_What needs to be done:_
The word "этим" occurs in some of the lines below; copy each of those lines.

Source records:
::::

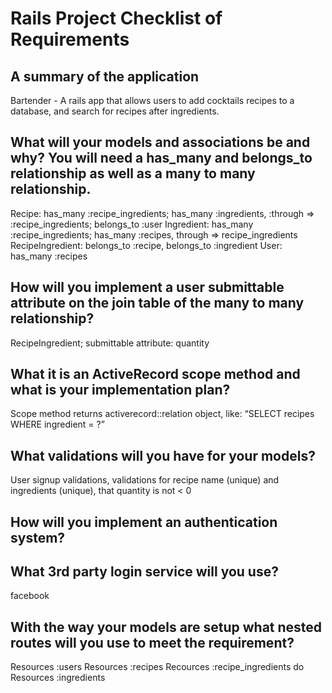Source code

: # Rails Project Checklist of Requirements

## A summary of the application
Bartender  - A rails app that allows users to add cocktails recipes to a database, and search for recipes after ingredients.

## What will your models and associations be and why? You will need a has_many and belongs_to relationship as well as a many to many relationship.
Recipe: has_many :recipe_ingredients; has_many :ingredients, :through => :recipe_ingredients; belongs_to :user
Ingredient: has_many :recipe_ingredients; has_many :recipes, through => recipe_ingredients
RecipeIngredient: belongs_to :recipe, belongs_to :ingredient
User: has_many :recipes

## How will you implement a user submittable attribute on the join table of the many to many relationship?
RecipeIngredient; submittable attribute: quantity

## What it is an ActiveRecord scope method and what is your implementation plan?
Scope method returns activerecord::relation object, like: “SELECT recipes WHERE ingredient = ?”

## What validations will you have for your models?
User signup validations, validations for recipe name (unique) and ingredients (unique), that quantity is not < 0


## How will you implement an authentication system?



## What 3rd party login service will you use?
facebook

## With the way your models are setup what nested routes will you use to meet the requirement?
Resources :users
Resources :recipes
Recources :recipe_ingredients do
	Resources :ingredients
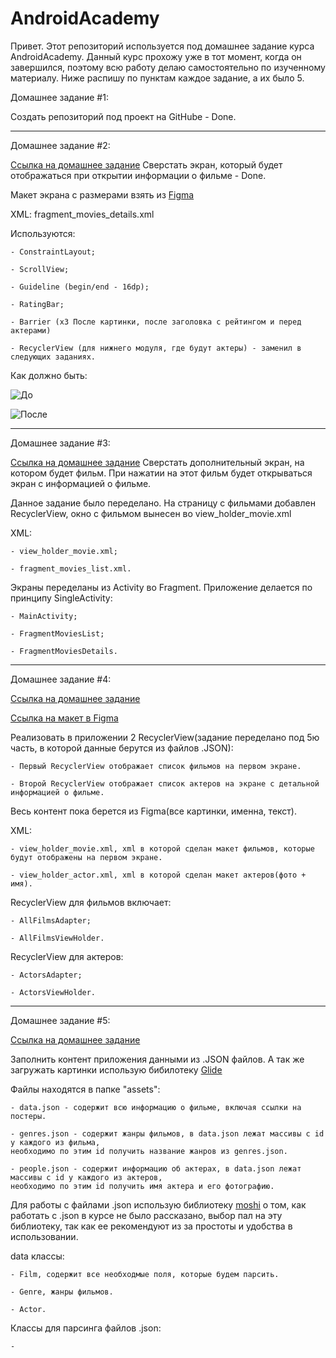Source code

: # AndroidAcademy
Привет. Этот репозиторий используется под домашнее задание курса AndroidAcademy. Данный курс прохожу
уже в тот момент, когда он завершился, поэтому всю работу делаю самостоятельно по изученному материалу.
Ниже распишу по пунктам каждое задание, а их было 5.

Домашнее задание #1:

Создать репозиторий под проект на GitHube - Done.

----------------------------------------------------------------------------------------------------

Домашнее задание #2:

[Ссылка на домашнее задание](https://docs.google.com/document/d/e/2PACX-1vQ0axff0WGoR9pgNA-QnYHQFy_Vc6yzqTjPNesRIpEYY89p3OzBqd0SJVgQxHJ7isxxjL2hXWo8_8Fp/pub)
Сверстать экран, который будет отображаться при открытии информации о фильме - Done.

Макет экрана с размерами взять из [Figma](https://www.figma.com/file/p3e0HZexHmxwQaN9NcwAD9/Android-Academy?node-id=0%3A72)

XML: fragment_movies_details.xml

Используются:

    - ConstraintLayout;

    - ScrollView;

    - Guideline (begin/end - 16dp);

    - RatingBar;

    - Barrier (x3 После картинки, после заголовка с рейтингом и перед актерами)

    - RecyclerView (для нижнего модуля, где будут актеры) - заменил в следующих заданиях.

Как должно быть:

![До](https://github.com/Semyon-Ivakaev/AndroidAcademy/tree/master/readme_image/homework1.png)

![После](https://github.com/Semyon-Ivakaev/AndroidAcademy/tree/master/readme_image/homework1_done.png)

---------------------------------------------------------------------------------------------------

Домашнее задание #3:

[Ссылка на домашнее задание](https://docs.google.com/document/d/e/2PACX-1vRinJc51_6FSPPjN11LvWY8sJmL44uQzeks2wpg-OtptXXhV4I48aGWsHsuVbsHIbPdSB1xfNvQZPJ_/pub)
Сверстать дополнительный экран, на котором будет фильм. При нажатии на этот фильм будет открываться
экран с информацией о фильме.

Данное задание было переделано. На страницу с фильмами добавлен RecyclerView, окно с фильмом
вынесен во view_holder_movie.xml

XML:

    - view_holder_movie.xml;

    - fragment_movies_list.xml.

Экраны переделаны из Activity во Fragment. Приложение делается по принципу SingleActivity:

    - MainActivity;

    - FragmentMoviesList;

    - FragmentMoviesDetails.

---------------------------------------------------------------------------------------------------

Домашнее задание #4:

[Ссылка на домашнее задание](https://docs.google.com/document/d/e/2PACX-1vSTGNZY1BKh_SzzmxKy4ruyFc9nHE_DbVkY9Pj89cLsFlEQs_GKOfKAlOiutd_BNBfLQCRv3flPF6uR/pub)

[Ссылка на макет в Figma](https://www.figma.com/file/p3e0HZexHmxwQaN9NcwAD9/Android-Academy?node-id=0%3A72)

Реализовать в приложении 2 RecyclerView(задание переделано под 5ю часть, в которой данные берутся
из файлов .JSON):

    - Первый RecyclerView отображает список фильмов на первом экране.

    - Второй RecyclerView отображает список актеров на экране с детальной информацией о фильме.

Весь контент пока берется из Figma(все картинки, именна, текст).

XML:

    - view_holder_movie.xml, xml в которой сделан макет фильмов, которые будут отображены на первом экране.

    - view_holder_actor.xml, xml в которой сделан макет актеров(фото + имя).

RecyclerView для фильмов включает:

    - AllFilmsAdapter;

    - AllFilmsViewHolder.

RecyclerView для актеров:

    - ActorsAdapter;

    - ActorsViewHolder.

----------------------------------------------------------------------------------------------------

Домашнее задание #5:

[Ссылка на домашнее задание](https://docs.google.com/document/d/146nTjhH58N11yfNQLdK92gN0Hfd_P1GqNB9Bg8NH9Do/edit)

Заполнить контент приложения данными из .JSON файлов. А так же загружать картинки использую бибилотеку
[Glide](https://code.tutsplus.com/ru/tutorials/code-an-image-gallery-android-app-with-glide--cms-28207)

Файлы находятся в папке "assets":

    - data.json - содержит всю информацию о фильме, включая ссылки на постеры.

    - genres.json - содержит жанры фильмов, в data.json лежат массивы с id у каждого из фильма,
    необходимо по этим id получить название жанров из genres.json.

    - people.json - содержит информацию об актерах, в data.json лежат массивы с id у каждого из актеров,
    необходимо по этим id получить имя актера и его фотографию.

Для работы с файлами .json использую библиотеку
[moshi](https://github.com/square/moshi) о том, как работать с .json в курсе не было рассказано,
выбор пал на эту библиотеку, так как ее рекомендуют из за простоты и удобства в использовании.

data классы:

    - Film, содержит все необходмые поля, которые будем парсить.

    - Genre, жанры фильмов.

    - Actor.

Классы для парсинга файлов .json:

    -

::::

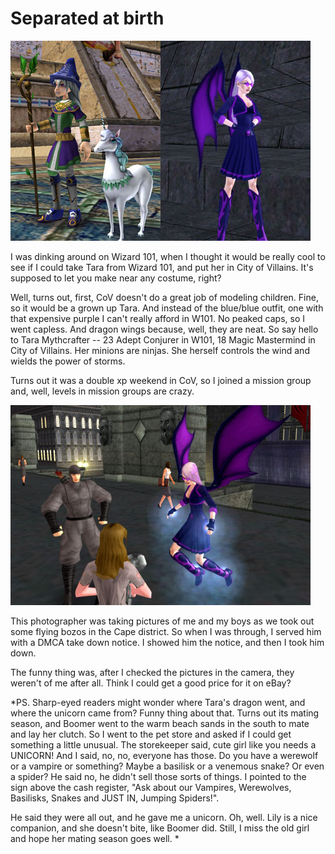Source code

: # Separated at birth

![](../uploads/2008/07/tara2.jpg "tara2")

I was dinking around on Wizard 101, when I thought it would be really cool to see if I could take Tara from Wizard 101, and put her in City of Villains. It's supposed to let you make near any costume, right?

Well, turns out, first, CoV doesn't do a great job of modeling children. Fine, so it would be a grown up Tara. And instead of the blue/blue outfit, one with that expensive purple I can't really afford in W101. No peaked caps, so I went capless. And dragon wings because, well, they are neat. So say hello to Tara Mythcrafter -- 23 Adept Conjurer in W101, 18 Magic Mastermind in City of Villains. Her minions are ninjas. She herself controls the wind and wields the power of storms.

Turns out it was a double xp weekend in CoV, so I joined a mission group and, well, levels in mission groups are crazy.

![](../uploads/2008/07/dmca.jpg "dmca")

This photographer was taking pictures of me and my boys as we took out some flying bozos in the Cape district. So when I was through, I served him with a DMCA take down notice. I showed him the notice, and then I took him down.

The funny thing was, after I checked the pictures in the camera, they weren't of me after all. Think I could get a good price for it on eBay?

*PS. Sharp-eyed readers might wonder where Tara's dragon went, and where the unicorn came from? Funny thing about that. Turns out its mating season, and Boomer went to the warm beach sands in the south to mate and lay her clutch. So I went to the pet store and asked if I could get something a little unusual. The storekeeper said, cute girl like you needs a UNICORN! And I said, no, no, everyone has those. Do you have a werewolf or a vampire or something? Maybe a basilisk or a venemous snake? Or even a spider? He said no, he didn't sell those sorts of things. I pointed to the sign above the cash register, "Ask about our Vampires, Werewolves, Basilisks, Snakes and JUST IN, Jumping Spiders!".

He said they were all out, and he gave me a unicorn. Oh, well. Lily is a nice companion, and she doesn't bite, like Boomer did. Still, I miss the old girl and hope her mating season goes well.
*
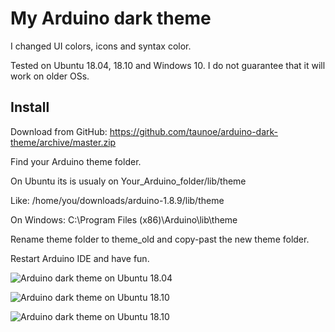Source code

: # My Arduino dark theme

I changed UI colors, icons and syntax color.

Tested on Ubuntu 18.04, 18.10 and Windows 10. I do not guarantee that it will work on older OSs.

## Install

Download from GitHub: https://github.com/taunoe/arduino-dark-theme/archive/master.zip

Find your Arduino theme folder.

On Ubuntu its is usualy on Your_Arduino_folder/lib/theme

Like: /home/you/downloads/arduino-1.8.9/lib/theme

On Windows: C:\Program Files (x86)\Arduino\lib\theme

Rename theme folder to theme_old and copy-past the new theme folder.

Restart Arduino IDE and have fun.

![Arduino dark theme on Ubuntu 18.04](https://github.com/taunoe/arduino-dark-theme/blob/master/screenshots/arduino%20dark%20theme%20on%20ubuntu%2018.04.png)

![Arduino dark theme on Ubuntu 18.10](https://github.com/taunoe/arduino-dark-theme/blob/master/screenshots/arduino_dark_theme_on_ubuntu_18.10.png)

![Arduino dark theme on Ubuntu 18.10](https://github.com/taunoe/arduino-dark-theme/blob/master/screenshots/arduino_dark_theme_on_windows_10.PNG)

::::

_Completed task:_
    необходимо по этим id получить название жанров из genres.json.
    необходимо по этим id получить имя актера и его фотографию.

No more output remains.